Hélène Vacaresco

Hélène Vacaresco

Ah! ne me blâme pas...

Ah! ne me blâme pas...

 

Ah! ne me blâme pas si vers ce ciel de songe

Je tends encor les bras d'un geste qui prolonge

Leur grâce triste et trace à ton seuil simple et nu

Le geste d'un désir que tu n'as pas connu.

Car ceci te suffit: les bois, l'eau, l'air, la plaine,

Ta flûte et mon fuseau, le fil blanc de la laine

Que j'enroule à mon doigt, tes yeux dans le miroir,

La nature enfoncée aux profondeurs du soir

Ou dressée et rieuse à la cime de l'aube...

Mais moi j'ai tous les jours un voeu qui me dérobe

A la calme demeure où notre amour est clos.

Le pressoir a pressé le jus vain des pavots

Et j'ai bu sous la lune à la coupe rougie,

Mais je reste toujours debout devant la vie.

Ne me demande pas ce que je veux des jours!

Ton pampre grimpe haut, et tes rosiers sont lourds,

Et la source où tu mets ta lèvre est bleue et vive.

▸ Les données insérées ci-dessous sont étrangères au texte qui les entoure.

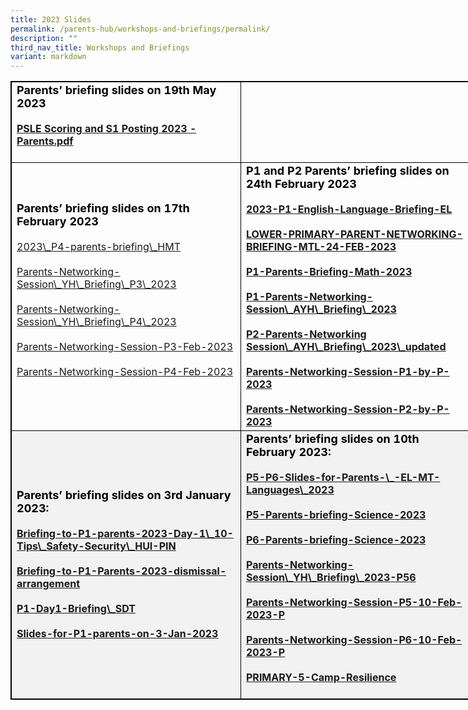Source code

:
 ```yaml
---
title: 2023 Slides
permalink: /parents-hub/workshops-and-briefings/permalink/
description: ""
third_nav_title: Workshops and Briefings
variant: markdown
---
```

<table style="border: 1px solid black; width: 840px;">
   <tbody>
     <tr><td style="border: 1px solid black; width: 350px;">
            <b>
            <strong style="color: black; font-size: 18;"> Parents’ briefing slides on 19th&nbsp;May 2023</strong>
            <br>
						<br>
            <a href="https://drive.google.com/file/d/1_ri9dFL6XCtVwXxIhNg2_8ICstuqhw57/view?usp=sharing">PSLE Scoring and S1 Posting 2023 - Parents.pdf</a>
            <br>
						<br>
            </b>
         </td> 
		 </tr><tr>
         <td style="border: 1px solid black; width: 350px;">
            <strong style="color: black; font-size: 18;">Parents’ briefing slides on 17th February 2023</strong>
            <br>
            <br>
            <a href="https://drive.google.com/file/d/1TuiNVTi_PFPxcjKXdTU0Y6da-URxaRej/view?usp=sharing">2023\_P4-parents-briefing\_HMT<br>
            <br>
            </a>
            <a href="https://drive.google.com/file/d/1kPpKlBFCAKHQOYXNxZD2K8RGe_NQnJ2k/view?usp=sharing">Parents-Networking-Session\_YH\_Briefing\_P3\_2023</a>
            <br>
            <br>
            <a href="https://drive.google.com/file/d/1TuiNVTi_PFPxcjKXdTU0Y6da-URxaRej/view?usp=sharing">Parents-Networking-Session\_YH\_Briefing\_P4\_2023</a>
            <br>
            <br>
            <a href="https://drive.google.com/file/d/1QOfq6_prghJ6YiE2bxhU8ihlk7-2FVLP/view?usp=sharing">Parents-Networking-Session-P3-Feb-2023</a>
            <br>
            <br>
            <a href="https://drive.google.com/file/d/1LR3JfrIRBk0awSjN1bidEdg6Jk6Vz-ll/view?usp=share\_link">Parents-Networking-Session-P4-Feb-2023</a>
            <br>
            <br>
         </td>
         <td style="border: 1px solid black; width: 350px;">
            <b>
            <strong style="color: black; font-size: 18;">P1 and P2 Parents’ briefing slides on 24th February 2023</strong>
            <br>
            <br>
            <a href="https://drive.google.com/file/d/1gA32gIsj9LNkAHsr3kdspRqWb8N3CuK2/view?usp=share\_link">2023-P1-English-Language-Briefing-EL <br>
            <br>
            </a>
            <a href="https://drive.google.com/file/d/1Jx8QiLOMQ3jujalf4i5VoMCD\_VoOKxO0/view?usp=share\_link">LOWER-PRIMARY-PARENT-NETWORKING-BRIEFING-MTL-24-FEB-2023</a>
            <br>
            <br>
            <a href="https://drive.google.com/file/d/11tzEOm8\_HQ30-kqQPAxTMoAcI81HovEr/view?usp=share\_link">P1-Parents-Briefing-Math-2023</a>
            <br>
            <br>
            <a href="https://drive.google.com/file/d/1NY54TTFaPfiFTKs5Gf1kSU2VXv0ZjRPU/view?usp=share\_link">P1-Parents-Networking-Session\_AYH\_Briefing\_2023</a>
            <br>
            <br>
            <a href="https://drive.google.com/file/d/1kxfbBZafbAK7lrFSQrz-HleiDlpwt77t/view?usp=share\_link">P2-Parents-Networking Session\_AYH\_Briefing\_2023\_updated</a>
            <br>
            <br>
            <a href="https://drive.google.com/file/d/1wcCSXbIKBjsTIVekE1aVypwbNLbqAWh7/view?usp=share\_link">Parents-Networking-Session-P1-by-P-2023</a>
            <br>
            <br>
            <a href="https://drive.google.com/file/d/1iYsxL\_lOoLvlfr7Qq7aV0fOHHq8DBqds/view?usp=sharing">Parents-Networking-Session-P2-by-P-2023</a>
            <br>
            </b>
         </td>
      </tr>
      <tr style="background-color: #f2f2f2;">
         <td style="border: 1px solid black; width: 350px;">
            <b>
            <strong style="color: black; font-size: 18;">Parents’ briefing slides on 3rd January 2023:</strong>
            <br>
            <br>
							<a href="https://docs.google.com/presentation/d/1w8zmILRB5EFWI-iDezex6fD5Ga\_7r4QR/edit?usp=share\_link&amp;ouid=109705388736542203935&amp;rtpof=true&amp;sd=true">Briefing-to-P1-parents-2023-Day-1\_10-Tips\_Safety-Security\_HUI-PIN<br>
            </a>
            <br>
            <a>
            </a>
            <a href="https://docs.google.com/presentation/d/1QAZtlY7bFeXwZEIVpcgAr83TkUjulFTb/edit?usp=share\_link&amp;ouid=109705388736542203935&amp;rtpof=true&amp;sd=true">Briefing-to-P1-Parents-2023-dismissal-arrangement</a>
            <br>
            <br>
            <a href="https://docs.google.com/presentation/d/1VYD9PjfofhGR1B6nrfymOdy3QKLKr\_gh/edit?usp=share\_link&amp;ouid=109705388736542203935&amp;rtpof=true&amp;sd=true">P1-Day1-Briefing\_SDT</a>
            <br>
            <br>
            <a href="https://docs.google.com/presentation/d/1cZF-SxAHxX5MSWzZZZpfRp-xO0KXt8qD/edit?usp=share\_link&amp;ouid=109705388736542203935&amp;rtpof=true&amp;sd=true">Slides-for-P1-parents-on-3-Jan-2023</a>
            <br>
            </b>
         </td>
         <td style="border: 1px solid black; width: 350px;">
            <b>
            <strong style="color: black; font-size: 18;">Parents’ briefing slides on 10th February 2023:</strong>
            <br>
            <br>
            <a href="https://drive.google.com/file/d/1snJme6rWYaWr7AYFCkA8TGG\_LScdXS6W/view?usp=share\_link">P5-P6-Slides-for-Parents-\_-EL-MT-Languages\_2023 <br></a><br>
            <a href="https://drive.google.com/file/d/1Ff\_DN5fhYJGYsHAyqytOGMMMEXwckp4b/view?usp=share\_link">P5-Parents-briefing-Science-2023 <br><br></a>
            <a href="https://drive.google.com/file/d/1S4c2zMWSy6jmvtsZVv2YewXyqA4aT6J5/view?usp=share\_link">P6-Parents-briefing-Science-2023<br><br></a>
            <a href="https://drive.google.com/file/d/1gmAH8w9GXsZSaLEL2tz1iJC9YXRVbk\_a/view?usp=share\_link">Parents-Networking-Session\_YH\_Briefing\_2023-P56 <br><br></a>
            <a href="https://drive.google.com/file/d/1M-Mz2cZnl4DGwwNEF7sWn3n6jAC2cIZ3/view?usp=share\_link">Parents-Networking-Session-P5-10-Feb-2023-P<br><br></a>
            <a href="https://drive.google.com/file/d/15HOJGvc20pMTOm5xFE3Oauhz01I-JRZV/view?usp=share\_link">Parents-Networking-Session-P6-10-Feb-2023-P<br><br></a>
            <a href="https://drive.google.com/file/d/11i7Be5wlO-GaqM9PrvtDMCMjqhmOMQiG/view?usp=share\_link">PRIMARY-5-Camp-Resilience<br><br></a>
            </b>
         </td>
      </tr>
   </tbody>
</table>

Moi, je veux voir venir ce qui jamais n'arrive!

Tu sais que tes troupeaux rentrent sous le couchant,

Et que, si ta main ferme est douce en me touchant,

Tout mon sang montera jusqu'à toi dans mes veines.

Tu sais l'heure où jaunit le jonc près des fontaines,

Et les jours réguliers, les égales saisons

N'ont pas encor trahi ton champ et tes gazons...

Un besoin de partir me brûle et me ravage!

Que ne suis-je un parfum aux bras fous de l'orage,

Un besoin de gémir sans cesse autour de toi?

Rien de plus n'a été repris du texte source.